**THE RECORDS**
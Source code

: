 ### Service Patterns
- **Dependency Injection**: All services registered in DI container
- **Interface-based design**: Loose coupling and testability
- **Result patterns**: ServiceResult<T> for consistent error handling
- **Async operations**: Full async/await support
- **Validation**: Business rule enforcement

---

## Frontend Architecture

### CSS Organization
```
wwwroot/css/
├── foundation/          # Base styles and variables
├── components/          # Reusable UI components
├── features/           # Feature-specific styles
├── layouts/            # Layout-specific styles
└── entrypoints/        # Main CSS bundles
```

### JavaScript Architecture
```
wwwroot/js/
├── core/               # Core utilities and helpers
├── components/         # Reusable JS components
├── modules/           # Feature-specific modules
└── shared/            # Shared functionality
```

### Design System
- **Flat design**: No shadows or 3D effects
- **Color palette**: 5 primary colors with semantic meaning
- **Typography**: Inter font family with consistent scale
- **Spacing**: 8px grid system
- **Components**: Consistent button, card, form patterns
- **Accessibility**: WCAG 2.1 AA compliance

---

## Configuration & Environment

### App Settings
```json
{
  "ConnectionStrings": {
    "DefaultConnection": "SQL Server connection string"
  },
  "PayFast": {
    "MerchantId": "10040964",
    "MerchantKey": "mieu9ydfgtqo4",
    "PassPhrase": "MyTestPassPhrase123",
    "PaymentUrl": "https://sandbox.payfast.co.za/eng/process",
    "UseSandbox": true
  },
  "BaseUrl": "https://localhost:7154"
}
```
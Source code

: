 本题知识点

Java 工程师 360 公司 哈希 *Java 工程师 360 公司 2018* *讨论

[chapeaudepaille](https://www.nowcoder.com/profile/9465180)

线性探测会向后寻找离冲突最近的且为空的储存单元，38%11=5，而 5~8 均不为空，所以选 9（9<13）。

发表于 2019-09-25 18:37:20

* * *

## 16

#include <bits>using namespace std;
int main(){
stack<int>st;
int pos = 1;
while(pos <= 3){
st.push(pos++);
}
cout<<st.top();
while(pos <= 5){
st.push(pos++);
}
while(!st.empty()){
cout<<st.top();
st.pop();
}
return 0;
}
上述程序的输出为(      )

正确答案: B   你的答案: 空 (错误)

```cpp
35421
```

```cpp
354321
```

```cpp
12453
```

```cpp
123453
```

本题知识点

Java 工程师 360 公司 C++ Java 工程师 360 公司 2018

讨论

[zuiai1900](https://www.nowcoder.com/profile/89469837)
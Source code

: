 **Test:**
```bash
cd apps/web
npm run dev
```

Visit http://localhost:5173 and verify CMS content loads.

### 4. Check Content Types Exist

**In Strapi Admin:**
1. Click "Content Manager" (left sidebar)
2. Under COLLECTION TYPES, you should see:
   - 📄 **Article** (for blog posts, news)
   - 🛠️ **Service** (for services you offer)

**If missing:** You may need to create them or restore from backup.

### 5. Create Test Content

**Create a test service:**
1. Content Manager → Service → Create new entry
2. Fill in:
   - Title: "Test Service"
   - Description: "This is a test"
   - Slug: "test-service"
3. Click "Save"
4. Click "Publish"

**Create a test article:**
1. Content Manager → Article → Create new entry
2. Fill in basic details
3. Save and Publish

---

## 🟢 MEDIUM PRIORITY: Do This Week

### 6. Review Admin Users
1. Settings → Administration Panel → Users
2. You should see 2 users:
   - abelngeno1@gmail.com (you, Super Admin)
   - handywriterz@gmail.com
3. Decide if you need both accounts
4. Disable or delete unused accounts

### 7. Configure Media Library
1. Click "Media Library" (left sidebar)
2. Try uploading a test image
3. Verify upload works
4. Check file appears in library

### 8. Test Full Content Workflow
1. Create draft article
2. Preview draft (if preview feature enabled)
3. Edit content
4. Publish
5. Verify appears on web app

**PROMPT**
Report each line in the data that holds the word "gmail".

**OUTPUT FOR THIS TASK**
   - abelngeno1@gmail.com (you, Super Admin)
   - handywriterz@gmail.com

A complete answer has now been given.